- Date: May 30 – June 12, 2020 (1 week and 6 days)
- Location: Oklahoma, United States
- Caused by: Police brutality; Institutional racism against African Americans; Reaction to the murder of George Floyd; Economic, racial and social inequality;

= George Floyd protests in Oklahoma =

2020 civil unrest after the murder of George Floyd

This is a list of protests in Oklahoma related to the murder of George Floyd.

== Locations ==
=== Ardmore ===
On May 31, approximately 150 people peacefully marched from the HFV Wilson Community Center through the streets of downtown Ardmore and back to protest the murder of George Floyd, shouting "I can't breathe" and "no justice, no peace."

=== Bartlesville ===
On June 5, hundreds of protesters marched through downtown Bartlesville to protest the murder of George Floyd.

=== Broken Arrow ===
On June 6, around 1,000 demonstrators marched from Central Park down Main Street and back to support Black Lives Matter and George Floyd. Before marching from Central Park, they held a moment of silence for eight minutes and forty-six seconds to honor Floyd's memory.

=== Edmond ===
On June 6, a crowd of peaceful protesters demonstrated in front of the Edmond Police Department and marched through the streets to protest the murder of George Floyd. They also protested the death of teenager Isaiah Lewis, who had been killed by Edmond police officers a year prior.

=== Enid ===
A few dozen protesters peacefully demonstrated on Tuesday, June 2, by marching to the courthouse square at noon, chanting and waving signs for about an hour. Before the protesters dispersed, a city councilman appeared and invited them to attend that evening's city council meeting and speak during the public comment time. Another protest was held on June 7, this one drawing about 100 protesters.

=== Lawton ===
One thousand people gathered and then marched around Lawton City Hall on May 31.

=== Muskogee ===
On May 31, over a dozen people protested outside a Walmart and walked back and forth on the Shawnee Bypass in support of Black Lives Matter and George Floyd.

=== Norman ===
Hundreds of protesters gathered in Norman on June 1, 2020, for a peaceful protest.

=== Oklahoma City ===
On May 30, protesters gathered at Northwest 23rd Street and Classen Boulevard around 7:30 p.m. for a peaceful protest. However, the protest soon grew violent as reports of vandalism and looting were made, and police employed tear gas at least three times and arrested 13 people. On May 31, another violent protest was held outside the police department where a Trump 2020 flag was burned. Mayor David Holt set a 10:00 p.m. curfew, and at least 25 more arrests were made. Black Lives Matter, who had organized protests that afternoon at the Oklahoma State Capitol, denied any involvement in the evening riots. The local BLM chapter followed up with a list of demands toward city leaders, which included an apology from Holt and the resignation of the local police chief.

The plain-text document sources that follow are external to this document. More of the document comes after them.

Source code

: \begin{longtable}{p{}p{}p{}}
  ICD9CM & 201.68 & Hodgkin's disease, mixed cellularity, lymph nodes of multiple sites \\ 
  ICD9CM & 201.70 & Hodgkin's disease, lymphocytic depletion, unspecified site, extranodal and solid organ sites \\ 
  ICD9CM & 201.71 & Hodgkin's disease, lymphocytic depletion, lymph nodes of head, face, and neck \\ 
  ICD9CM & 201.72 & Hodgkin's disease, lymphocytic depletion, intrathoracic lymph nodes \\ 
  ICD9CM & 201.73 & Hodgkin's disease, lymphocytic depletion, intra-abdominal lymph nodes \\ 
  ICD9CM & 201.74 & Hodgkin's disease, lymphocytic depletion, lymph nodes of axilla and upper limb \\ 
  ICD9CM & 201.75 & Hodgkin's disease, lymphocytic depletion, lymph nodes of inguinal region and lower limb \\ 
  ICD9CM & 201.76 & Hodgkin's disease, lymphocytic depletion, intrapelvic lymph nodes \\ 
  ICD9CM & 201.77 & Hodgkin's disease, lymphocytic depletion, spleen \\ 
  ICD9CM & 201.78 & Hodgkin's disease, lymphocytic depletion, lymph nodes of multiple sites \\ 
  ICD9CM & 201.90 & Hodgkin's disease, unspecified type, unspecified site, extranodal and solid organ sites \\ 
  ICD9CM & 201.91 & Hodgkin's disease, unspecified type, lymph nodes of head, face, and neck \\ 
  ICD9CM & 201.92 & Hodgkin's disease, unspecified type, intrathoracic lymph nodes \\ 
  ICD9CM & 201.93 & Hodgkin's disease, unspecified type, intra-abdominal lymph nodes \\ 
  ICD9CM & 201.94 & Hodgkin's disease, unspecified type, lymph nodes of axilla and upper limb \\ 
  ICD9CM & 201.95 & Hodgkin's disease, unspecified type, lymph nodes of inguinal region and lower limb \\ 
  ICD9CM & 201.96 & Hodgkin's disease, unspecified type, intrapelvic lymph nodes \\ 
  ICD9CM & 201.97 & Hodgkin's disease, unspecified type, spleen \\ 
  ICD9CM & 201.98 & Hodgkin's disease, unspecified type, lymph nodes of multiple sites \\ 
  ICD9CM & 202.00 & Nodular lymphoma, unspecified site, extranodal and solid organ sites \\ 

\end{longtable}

On June 6, protesters in the Bricktown district marched to Harkins Theatres chanting "I can't breathe" and "Black Lives Matter". On June 12, hundreds more protesters marched from Harkins Theatres to the Oklahoma City Police Department's headquarters, where they confronted officers about the deaths of unarmed black Americans at the hands of police.

=== Stillwater ===
On June 3, 2020, several hundred protested peacefully with speakers and signs in front of the police station.

=== Tulsa ===
On Saturday, May 30, hundreds of people protested peacefully on a six-mile march through midtown. One protester was hit by a vehicle when the protest moved onto Interstate 44, briefly shutting it down. Protests continued on May 31, when thousands gathered in the Greenwood District, the site of the 1921 Tulsa race massacre, to demand police accountability and reform. In the evening, police officers blocked protesters from walking down Peoria Avenue and used tear gas to disperse the crowd. Reports of vandalism were made as rocks were thrown at cars and shop windows were broken. Three people were arrested.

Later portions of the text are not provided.